Dataset excerpts =>
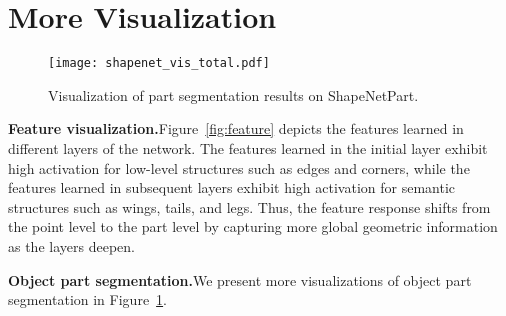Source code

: \documentclass[preprint,12pt]{elsarticle}
\begin{document}
\section{More Visualization}
\label{sec:vis}

\begin{figure}[t]
\begin{center}
\texttt{[image: shapenet\_vis\_total.pdf]}
\end{center}
\vspace{-0.1cm}
\caption{Visualization of part segmentation results on ShapeNetPart.
}
\label{fig:shapenet}
\end{figure}


\noindent\textbf{Feature visualization.}\hspace{0.3cm}Figure~\ref{fig:feature} depicts the features learned in different layers of the network. The features learned in the initial layer exhibit high activation for low-level structures such as edges and corners, while the features learned in subsequent layers exhibit high activation for semantic structures such as wings, tails, and legs. Thus, the feature response shifts from the point level to the part level by capturing more global geometric information as the layers deepen.

\medskip
\noindent\textbf{Object part segmentation.}\hspace{0.3cm}We present more visualizations of object part segmentation in Figure~\ref{fig:shapenet}.

\clearpage




\end{document}
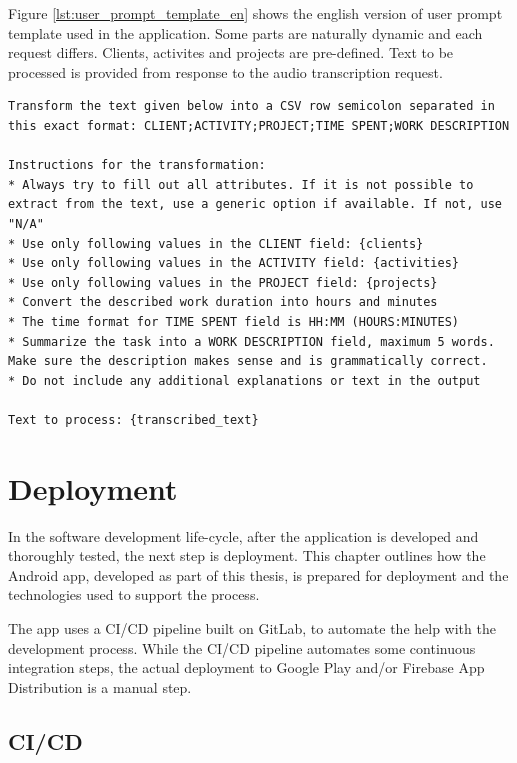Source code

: \documentclass[
  digital,     %
  oneside,     %
  nosansbold,  %
  nocolorbold, %
  lof,         %
  lot,         %
]{fithesis4}
\begin{document}
\newpage
Figure \ref{lst:user_prompt_template_en} shows the english version of user prompt template used in the application. Some parts are naturally dynamic and each request differs. Clients, activites and projects are pre-defined. Text to be processed is provided from response to the audio transcription request.

\begin{lstlisting}[caption={English version of the user prompt template used in the application}, label={lst:user_prompt_template_en}, floatplacement=ht, showstringspaces=false]
Transform the text given below into a CSV row semicolon separated in this exact format: CLIENT;ACTIVITY;PROJECT;TIME SPENT;WORK DESCRIPTION

Instructions for the transformation:
* Always try to fill out all attributes. If it is not possible to extract from the text, use a generic option if available. If not, use "N/A"
* Use only following values in the CLIENT field: {clients}
* Use only following values in the ACTIVITY field: {activities}
* Use only following values in the PROJECT field: {projects}
* Convert the described work duration into hours and minutes
* The time format for TIME SPENT field is HH:MM (HOURS:MINUTES)
* Summarize the task into a WORK DESCRIPTION field, maximum 5 words. Make sure the description makes sense and is grammatically correct.
* Do not include any additional explanations or text in the output

Text to process: {transcribed_text}
\end{lstlisting}

\chapter{Deployment}
\label{chap:deployment}

In the software development life-cycle, after the application is developed and thoroughly tested, the next step is deployment. This chapter outlines how the Android app, developed as part of this thesis, is prepared for deployment and the technologies used to support the process.

The app uses a \gls{CI}/\gls{CD} pipeline built on GitLab, to automate the help with the development process.  While the \gls{CI}/\gls{CD} pipeline automates some continuous integration steps, the actual deployment to Google Play and/or Firebase App Distribution is a manual step.

\section{CI/CD}
\end{document}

Assigned task => Write the records out again exactly as shown above, keeping no pictures.

Solved problem =>
Source code

: \documentclass[preprint,12pt]{elsarticle}
\begin{document}
\section{More Visualization}
\label{sec:vis}

\begin{figure}[t]
\begin{center}
\texttt{[image: shapenet\_vis\_total.pdf]}
\end{center}
\vspace{-0.1cm}
\caption{Visualization of part segmentation results on ShapeNetPart.
}
\label{fig:shapenet}
\end{figure}


\noindent\textbf{Feature visualization.}\hspace{0.3cm}Figure~\ref{fig:feature} depicts the features learned in different layers of the network. The features learned in the initial layer exhibit high activation for low-level structures such as edges and corners, while the features learned in subsequent layers exhibit high activation for semantic structures such as wings, tails, and legs. Thus, the feature response shifts from the point level to the part level by capturing more global geometric information as the layers deepen.

\medskip
\noindent\textbf{Object part segmentation.}\hspace{0.3cm}We present more visualizations of object part segmentation in Figure~\ref{fig:shapenet}.

\clearpage




\end{document}
Source code

: \documentclass[
  digital,     %
  oneside,     %
  nosansbold,  %
  nocolorbold, %
  lof,         %
  lot,         %
]{fithesis4}
\begin{document}
\newpage
Figure \ref{lst:user_prompt_template_en} shows the english version of user prompt template used in the application. Some parts are naturally dynamic and each request differs. Clients, activites and projects are pre-defined. Text to be processed is provided from response to the audio transcription request.

\begin{lstlisting}[caption={English version of the user prompt template used in the application}, label={lst:user_prompt_template_en}, floatplacement=ht, showstringspaces=false]
Transform the text given below into a CSV row semicolon separated in this exact format: CLIENT;ACTIVITY;PROJECT;TIME SPENT;WORK DESCRIPTION

Instructions for the transformation:
* Always try to fill out all attributes. If it is not possible to extract from the text, use a generic option if available. If not, use "N/A"
* Use only following values in the CLIENT field: {clients}
* Use only following values in the ACTIVITY field: {activities}
* Use only following values in the PROJECT field: {projects}
* Convert the described work duration into hours and minutes
* The time format for TIME SPENT field is HH:MM (HOURS:MINUTES)
* Summarize the task into a WORK DESCRIPTION field, maximum 5 words. Make sure the description makes sense and is grammatically correct.
* Do not include any additional explanations or text in the output

Text to process: {transcribed_text}
\end{lstlisting}

\chapter{Deployment}
\label{chap:deployment}

In the software development life-cycle, after the application is developed and thoroughly tested, the next step is deployment. This chapter outlines how the Android app, developed as part of this thesis, is prepared for deployment and the technologies used to support the process.

The app uses a \gls{CI}/\gls{CD} pipeline built on GitLab, to automate the help with the development process.  While the \gls{CI}/\gls{CD} pipeline automates some continuous integration steps, the actual deployment to Google Play and/or Firebase App Distribution is a manual step.

\section{CI/CD}
\end{document}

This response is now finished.